On the 16th we had breakfast by moonlight, and were well on our way before daylight. From a ridge higher than the others we got the only glimpse of the lake that was permitted us by the sandhills. About two o'clock, the gin, who had been making towards the Davenport Hills (Tietkens), suddenly turned off and brought us to a little well in the trough of two ridges—the usual wretched concern, yielding no more than three bucketsful. We worked far into the night. Having to observe for latitude I stayed up last, and baled the well before going to rest, leaving about two gallons in the bottom to allow it to settle before morning. At daylight we heard loud howls and snarls coming apparently from the centre of the earth. Further investigation disclosed a lean and fierce-looking dingo down our well, which, in its frantic struggles to get out, had covered up our little pool of water and made a horrible mess of things. I never saw so savage-looking a brute, and, not feeling called upon to assist it, I ended its troubles with a bullet—a kindly act, which doubtless, on their return, gave a welcome supply of cheap meat to the tribe who had only lately retired from the well, and also added to our small store of dingo-tails, which (at 5 shillings each), so far as we could see, would be our only means of deriving any profit from our labours. I think we only got five, and they were lost!

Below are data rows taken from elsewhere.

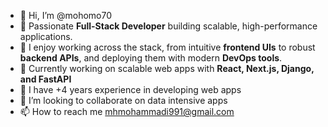 - 👋 Hi, I’m @mohomo70
- 👀 Passionate **Full-Stack Developer** building scalable, high-performance applications.  
- 🚀 I enjoy working across the stack, from intuitive **frontend UIs** to robust **backend APIs**, and deploying them with modern **DevOps tools**.
- 🔭 Currently working on scalable web apps with **React, Next.js, Django, and FastAPI**
- 🌱 I have +4 years experience in developing web apps
- 💞️ I’m looking to collaborate on data intensive apps 
- 📫 How to reach me mhmohammadi991@gmail.com

<!---
mohomo70/mohomo70 is a ✨ special ✨ repository because its `README.md` (this file) appears on your GitHub profile.
You can click the Preview link to take a look at your changes.
--->
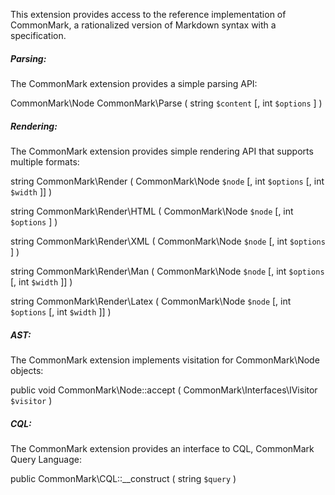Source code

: This extension provides access to the reference implementation of
CommonMark, a rationalized version of Markdown syntax with a
specification.

##### Parsing:

The CommonMark extension provides a simple parsing API:

<span class="type">CommonMark\\Node</span> <span
class="methodname">CommonMark\\Parse</span> ( <span
class="methodparam"><span class="type">string</span> `$content`</span>
\[, <span class="methodparam"><span class="type">int</span>
`$options`</span> \] )

##### Rendering:

The CommonMark extension provides simple rendering API that supports
multiple formats:

<span class="type">string</span> <span
class="methodname">CommonMark\\Render</span> ( <span
class="methodparam"><span class="type">CommonMark\\Node</span>
`$node`</span> \[, <span class="methodparam"><span
class="type">int</span> `$options`</span> \[, <span
class="methodparam"><span class="type">int</span> `$width`</span> \]\] )

<span class="type">string</span> <span
class="methodname">CommonMark\\Render\\HTML</span> ( <span
class="methodparam"><span class="type">CommonMark\\Node</span>
`$node`</span> \[, <span class="methodparam"><span
class="type">int</span> `$options`</span> \] )

<span class="type">string</span> <span
class="methodname">CommonMark\\Render\\XML</span> ( <span
class="methodparam"><span class="type">CommonMark\\Node</span>
`$node`</span> \[, <span class="methodparam"><span
class="type">int</span> `$options`</span> \] )

<span class="type">string</span> <span
class="methodname">CommonMark\\Render\\Man</span> ( <span
class="methodparam"><span class="type">CommonMark\\Node</span>
`$node`</span> \[, <span class="methodparam"><span
class="type">int</span> `$options`</span> \[, <span
class="methodparam"><span class="type">int</span> `$width`</span> \]\] )

<span class="type">string</span> <span
class="methodname">CommonMark\\Render\\Latex</span> ( <span
class="methodparam"><span class="type">CommonMark\\Node</span>
`$node`</span> \[, <span class="methodparam"><span
class="type">int</span> `$options`</span> \[, <span
class="methodparam"><span class="type">int</span> `$width`</span> \]\] )

##### AST:

The CommonMark extension implements visitation for CommonMark\\Node
objects:

<span class="modifier">public</span> <span class="type">void</span>
<span class="methodname">CommonMark\\Node::accept</span> ( <span
class="methodparam"><span
class="type">CommonMark\\Interfaces\\IVisitor</span> `$visitor`</span> )

##### CQL:

The CommonMark extension provides an interface to CQL, CommonMark Query
Language:

<span class="modifier">public</span> <span
class="methodname">CommonMark\\CQL::\_\_construct</span> ( <span
class="methodparam"><span class="type">string</span> `$query`</span> )
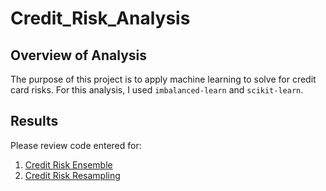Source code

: # Credit_Risk_Analysis

## Overview of Analysis

The purpose of this project is to apply machine learning to solve for credit card risks. For this analysis, I used `imbalanced-learn` and `scikit-learn`.

## Results

Please review code entered for:

1. [Credit Risk Ensemble](https://github.com/molivajimenez22/Credit_Risk_Analysis/blob/main/credit_risk_ensemble.ipynb)
2. [Credit Risk Resampling](https://github.com/molivajimenez22/Credit_Risk_Analysis/blob/main/credit_risk_resampling.ipynb)
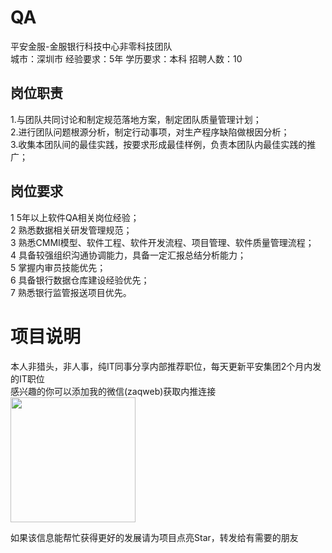 # QA
平安金服-金服银行科技中心非零科技团队  
城市：深圳市 经验要求：5年 学历要求：本科  招聘人数：10

## 岗位职责
1.与团队共同讨论和制定规范落地方案，制定团队质量管理计划；   
2.进行团队问题根源分析，制定行动事项，对生产程序缺陷做根因分析；   
3.收集本团队间的最佳实践，按要求形成最佳样例，负责本团队内最佳实践的推广；

## 岗位要求
1 5年以上软件QA相关岗位经验；   
2 熟悉数据相关研发管理规范；   
3 熟悉CMMI模型、软件工程、软件开发流程、项目管理、软件质量管理流程；   
4 具备较强组织沟通协调能力，具备一定汇报总结分析能力；   
5 掌握内审员技能优先；   
6 具备银行数据仓库建设经验优先；   
7 熟悉银行监管报送项目优先。

# 项目说明

本人非猎头，非人事，纯IT同事分享内部推荐职位，每天更新平安集团2个月内发的IT职位  
感兴趣的你可以添加我的微信(zaqweb)获取内推连接  
<img src="https://github.com/zaqweb/PA-IT-JOBS/blob/master/WechatICode.jpeg"  height="200" width="200">

如果该信息能帮忙获得更好的发展请为项目点亮Star，转发给有需要的朋友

Our position there was lat. 23° 26´, long. 128° 42´. The gin on showing us the well had been at once liberated, a step which I now rather regretted—but one cannot be unkind to ladies, even though they are black, naked savages, little better than beasts! Remembering that she had pointed towards the hills ahead, I steered on that course, and before long we came on the tracks of a man, woman, and child, walking in the same direction. Here I saw a pure white spinifex rat, leaping the tussocks in front of me, but of course had no means of stopping it.

All that day we followed the tracks, over sandhills, samphire-flats, through clumps of desert oak, past dry wells, from sunrise until sunset. Warri and I were ahead for in tracking it is better to be well in advance—riding and walking in turn until Highlander knocked up and had to be led. Breaden and Godfrey had awful work behind to get the camels along. At almost every sandhill one or other of them, usually Bluey, would drop and refuse to budge an inch until forced by blows. How the poor brutes strain, and strain again, up the steep, sandy slopes; painful sight, heart-breaking work—but work done!

We crossed the Davenport Hills shortly before sunset and waited on the other side for the main party, in case in the bad light and on the hard rocks our tracks should be missed. As they came up, we heard a distant call—a gin's—and presently the smoke from a fire was visible. The Monk had done the least work that day, and was the staunchest horse, indeed the only one capable of more than walking, so I despatched Godfrey to surprise the camp, whilst we followed. He rode right on to the tribe, and was accorded a warmish welcome, one buck casting his spear with great promptitude. Luckily his aim was poor and the spear passed by Godfrey's head.